All those things. You and I have seen too many of these companies that have been successful and strong, and over time, either international competition is affecting their business model. I’ve got a case I looked at just recently in Seattle and that’s what’s happening. The Chinese are basically dumping into their market. What’s been an extremely profitable business for many, many years is all of a sudden on the edge. We always tell the people, ” I don’t know what your future is. I don’t know if technology will take your company out. I don’t know if the public’s whim of what they like and don’t like.” There are a lot of possibilities: death, disability, all these other things. There are always risks to business. When we come in, we do this top down work where we come in and we look at the business and the family and part of what we do is look for the risks to the business and the family, and then we start shoring up those risks. We want to mitigate them or eliminate them, but we want to deal with them in way too many business owners are looking just at the rosy side of life and they don’t realize all the ways that they can be stung. A wise man looks into the future and recognizes the risks and does something about them before they get too close.

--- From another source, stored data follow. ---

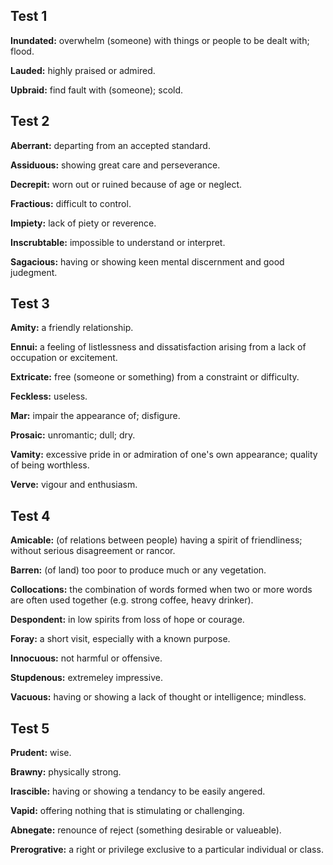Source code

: ## Test 1
**Inundated:** overwhelm (someone) with things or people to be dealt with; flood.

**Lauded:** highly praised or admired.

**Upbraid:** find fault with (someone); scold.


## Test 2
**Aberrant:** departing from an accepted standard.

**Assiduous:** showing great care and perseverance.

**Decrepit:** worn out or ruined because of age or neglect.

**Fractious:** difficult to control.

**Impiety:** lack of piety or reverence.

**Inscrubtable:** impossible to understand or interpret.

**Sagacious:** having or showing keen mental discernment and good judegment.


## Test 3
**Amity:** a friendly relationship.

**Ennui:** a feeling of listlessness and dissatisfaction arising from a lack of occupation or excitement.

**Extricate:** free (someone or something) from a constraint or difficulty.

**Feckless:** useless.

**Mar:** impair the appearance of; disfigure.

**Prosaic:** unromantic; dull; dry.

**Vamity:** excessive pride in or admiration of one's own appearance; quality of being worthless.

**Verve:** vigour and enthusiasm.


## Test 4
**Amicable:** (of relations between people) having a spirit of friendliness; without serious disagreement or rancor.

**Barren:** (of land) too poor to produce much or any vegetation.

**Collocations:** the combination of words formed when two or more words are often used together (e.g. strong coffee, heavy drinker).

**Despondent:** in low spirits from loss of hope or courage.

**Foray:** a short visit, especially with a known purpose.

**Innocuous:** not harmful or offensive.

**Stupdenous:** extremeley impressive.

**Vacuous:** having or showing a lack of thought or intelligence; mindless.



## Test 5
**Prudent:** wise.

**Brawny:** physically strong.

**Irascible:** having or showing a tendancy to be easily angered.

**Vapid:** offering nothing that is stimulating or challenging.

**Abnegate:** renounce of reject (something desirable or valueable).

**Prerogrative:** a right or privilege exclusive to a particular individual or class.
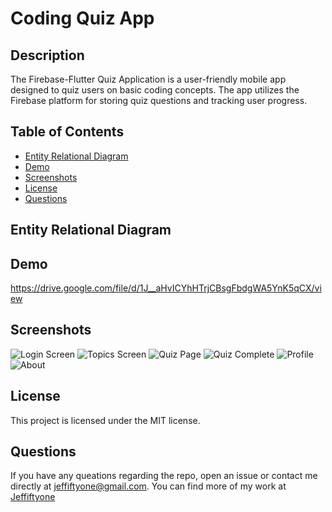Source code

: # Coding Quiz App

## Description
The Firebase-Flutter Quiz Application is a user-friendly mobile app designed to quiz users on basic coding concepts. The app utilizes the Firebase platform for storing quiz questions and tracking user progress. 

## Table of Contents

* [Entity Relational Diagram](#EntityRelationalDiagram)
* [Demo](#Demo)
* [Screenshots](#screenshots)
* [License](#license)
* [Questions](#questions)

## Entity Relational Diagram

## Demo
https://drive.google.com/file/d/1J__aHvICYhHTrjCBsgFbdgWA5YnK5qCX/view

## Screenshots
![Login Screen]('./assets/demo/loginscreen.PNG' "Login Screen")
![Topics Screen]('./assets/demo/topics_screen.PNG' "Topics Screen")
![Quiz Page]('./assets/demo/loginscreen.PNG' "Quiz Screen")
![Quiz Complete]('./assets/demo/quizcomplete.PNG' "Quiz Complete")
![Profile]('./assets/demo/profile.PNG' "Profile")
![About]('./assets/demo/about.PNG' "About")


## License
This project is licensed under the MIT license.


## Questions
If you have any queations regarding the repo, open an issue or contact me directly at [jeffiftyone@gmail.com](mailto:jeffiftyone@gmail.com).
You can find more of my work at [Jeffiftyone](https://github.com/Jeffiftyone)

A wise man looks into the future and recognizes the risks and does something about them before they get too close. Click To Tweet

I think that there are some really great points there. The first one you start off is, and I’m a very big believer in this as well, that there are so many people out there who talk about top line revenue. They make a big deal about, “I’m generating $10million or $20million,” or whatever it is. When you ask them, “How much are you taking home?” “I took home $150,000.” “That’s exciting.” For some people, that number might be exciting, but you could find someone who has half a million-dollar business or a million-dollar business and they’re personally taking home $300,000,$400,000, $700,000or more, depending on what those numbers are like. That’s really what matters at the end of the day is how much are we actually taking home? The second point that you’re making here, which is a really important one, is finances. There are so many people who are building business, they might be generating some good revenue, but they don’t have the right strategy or the right mindset around money. Of how they invest their money or how they look for opportunities to work with a good accountant or a good tax planning person, because in many cases, they can be saving a lot more money or keeping a lot more money than they are right now.

Eventually, we want them to get to the point where the capital is going to work for them and not them work for the capital. If you don’t do that wisely and strategically, you end up being somebody that the more money you make, the more you just continue to raise your standard of living and your family never becomes worth anything. It just lives really well. When tragedy intervenes, like I’m talking about something for whatever reason goes wrong in the business, you used to live like you make two million bucks a year, now the company has gone down and you have no assets, and so you’re absolutely broke. I have just seen way too many people in my time think that cashflow is all that matters. They live on the cashflow and when the cashflow is gone, their lives are completely different.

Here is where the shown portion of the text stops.